= WHAT THE EXERCISE ASKS =
What lines in the entries hold the string "Отдельное"? List them.

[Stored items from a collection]
━━━━
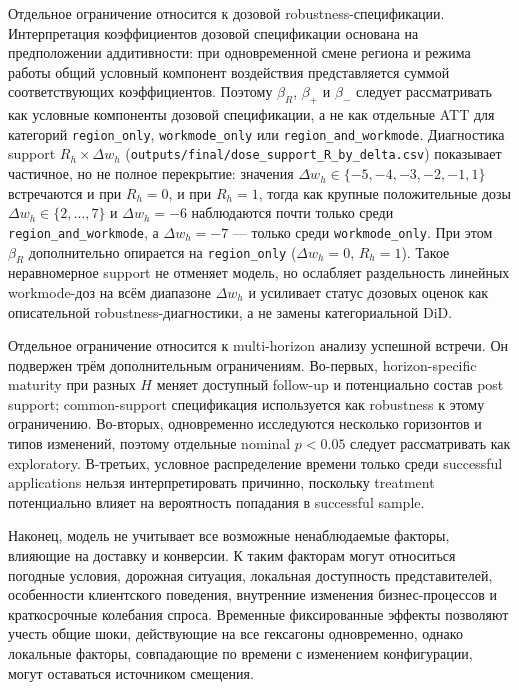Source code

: \documentclass[14pt,a4paper]{extarticle}
\begin{document}
Отдельное ограничение относится к дозовой robustness-спецификации.
Интерпретация коэффициентов дозовой спецификации основана на предположении
аддитивности: при одновременной смене региона и режима работы общий условный
компонент воздействия представляется суммой соответствующих коэффициентов.
Поэтому \(\beta_R\), \(\beta_+\) и \(\beta_-\) следует рассматривать как
условные компоненты дозовой спецификации, а не как отдельные ATT для категорий
\texttt{region\_only}, \texttt{workmode\_only} или \texttt{region\_and\_workmode}.
Диагностика support \(R_h\times\Delta w_h\)
(\texttt{outputs/final/dose\_support\_R\_by\_delta.csv}) показывает частичное,
но не полное перекрытие: значения \(\Delta w_h\in\{-5,-4,-3,-2,-1,1\}\)
встречаются и при \(R_h=0\), и при \(R_h=1\), тогда как крупные положительные
дозы \(\Delta w_h\in\{2,\ldots,7\}\) и \(\Delta w_h=-6\) наблюдаются почти
только среди \texttt{region\_and\_workmode}, а \(\Delta w_h=-7\) --- только среди
\texttt{workmode\_only}. При этом \(\beta_R\) дополнительно опирается на
\texttt{region\_only} (\(\Delta w_h=0\), \(R_h=1\)). Такое неравномерное
support не отменяет модель, но ослабляет раздельность линейных workmode-доз
на всём диапазоне \(\Delta w_h\) и усиливает статус дозовых оценок как
описательной robustness-диагностики, а не замены категориальной DiD.

Отдельное ограничение относится к multi-horizon анализу успешной встречи. Он
подвержен трём дополнительным ограничениям. Во-первых, horizon-specific
maturity при разных \(H\) меняет доступный follow-up и потенциально состав
post support; common-support спецификация используется как robustness к этому
ограничению. Во-вторых, одновременно исследуются несколько горизонтов и типов
изменений, поэтому отдельные nominal \(p<0.05\) следует рассматривать как
exploratory. В-третьих, условное распределение времени только среди
successful applications нельзя интерпретировать причинно, поскольку treatment
потенциально влияет на вероятность попадания в successful sample.

Наконец, модель не учитывает все возможные ненаблюдаемые факторы, влияющие на доставку и конверсии. К таким факторам могут относиться погодные условия, дорожная ситуация, локальная доступность представителей, особенности клиентского поведения, внутренние изменения бизнес-процессов и краткосрочные колебания спроса. Временные фиксированные эффекты позволяют учесть общие шоки, действующие на все гексагоны одновременно, однако локальные факторы, совпадающие по времени с изменением конфигурации, могут оставаться источником смещения.
\end{document}
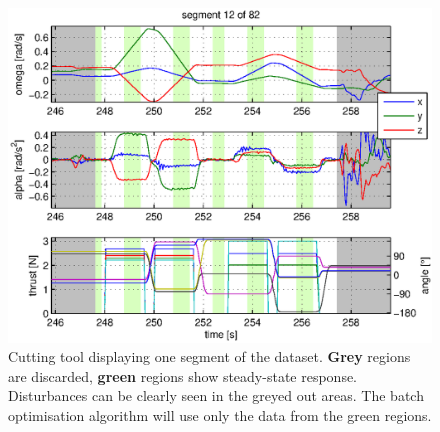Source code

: \begin{figure}[htbp]
\centering
\includegraphics[width = \textwidth]{images/interactive_cut/interactive_cut_detail_modified.eps}
\caption{Cutting tool displaying one segment of the dataset. 
\textbf{Grey} regions are discarded, \textbf{green} regions show steady-state response.
Disturbances can be clearly seen in the greyed out areas.
The batch optimisation algorithm will use only the data from the green regions.}
\end{figure}

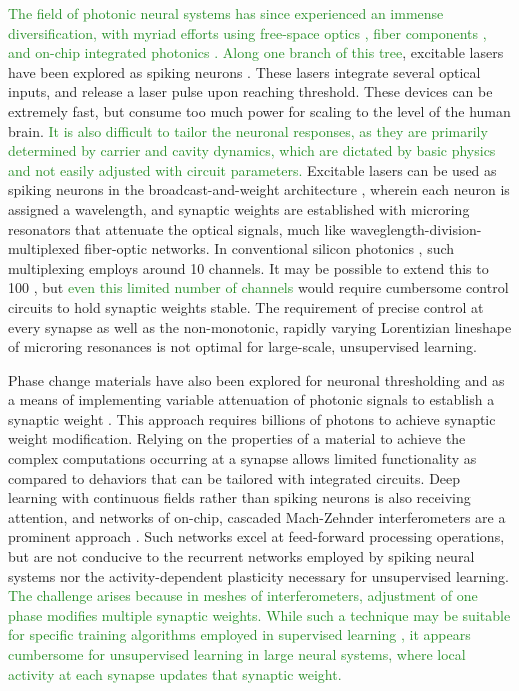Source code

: \documentclass[twocolumn]{article}
\begin{document}
\textcolor{ForestGreen}{The field of photonic neural systems has since experienced an immense diversification, with myriad efforts using free-space optics \cite{habe2019}, fiber components \cite{prsh2017}, and on-chip integrated photonics \cite{shha2016,vame2014,tafe2019}. Along one branch of this tree}, excitable lasers have been explored as spiking neurons \cite{prsh2017}. These lasers integrate several optical inputs, and release a laser pulse upon reaching threshold. These devices can be extremely fast, but consume too much power for scaling to the level of the human brain. \textcolor{ForestGreen}{It is also difficult to tailor the neuronal responses, as they are primarily determined by carrier and cavity dynamics, which are dictated by basic physics and not easily adjusted with circuit parameters.} Excitable lasers can be used as spiking neurons in the broadcast-and-weight architecture \cite{tana20142}, wherein each neuron is assigned a wavelength, and synaptic weights are established with microring resonators that attenuate the optical signals, much like waveglength-division-multiplexed fiber-optic networks. In conventional silicon photonics \textcolor{ForestGreen}{\cite{li2005}}, such multiplexing employs around 10 channels. It may be possible to extend this to 100 \cite{prsh2011,tana20142}, but \textcolor{ForestGreen}{even this limited number of channels} would require cumbersome control circuits to hold synaptic weights stable. The requirement of precise control at every synapse as well as the non-monotonic, rapidly varying Lorentizian lineshape of microring resonances is not optimal for large-scale, unsupervised learning. 

Phase change materials have also been explored for neuronal thresholding \cite{chsa2018} and as a means of implementing variable attenuation of photonic signals to establish a synaptic weight \cite{chri2017}. This approach requires billions of photons to achieve synaptic weight modification. Relying on the properties of a material to achieve the complex computations occurring at a synapse allows limited functionality as compared to dehaviors that can be tailored with integrated circuits. Deep learning with continuous fields rather than spiking neurons is also receiving attention, and networks of on-chip, cascaded Mach-Zehnder interferometers are a prominent approach \cite{shha2016}. Such networks excel at feed-forward processing operations, but are not conducive to the recurrent networks employed by spiking neural systems nor the activity-dependent plasticity necessary for unsupervised learning. \textcolor{ForestGreen}{The challenge arises because in meshes of interferometers, adjustment of one phase modifies multiple synaptic weights. While such a technique may be suitable for specific training algorithms employed in supervised learning \cite{humi2018}, it appears cumbersome for unsupervised learning in large neural systems, where local activity at each synapse updates that synaptic weight.}
\end{document}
━━━━
= TASK SOLUTION =
Отдельное ограничение относится к дозовой robustness-спецификации.
Отдельное ограничение относится к multi-horizon анализу успешной встречи. Он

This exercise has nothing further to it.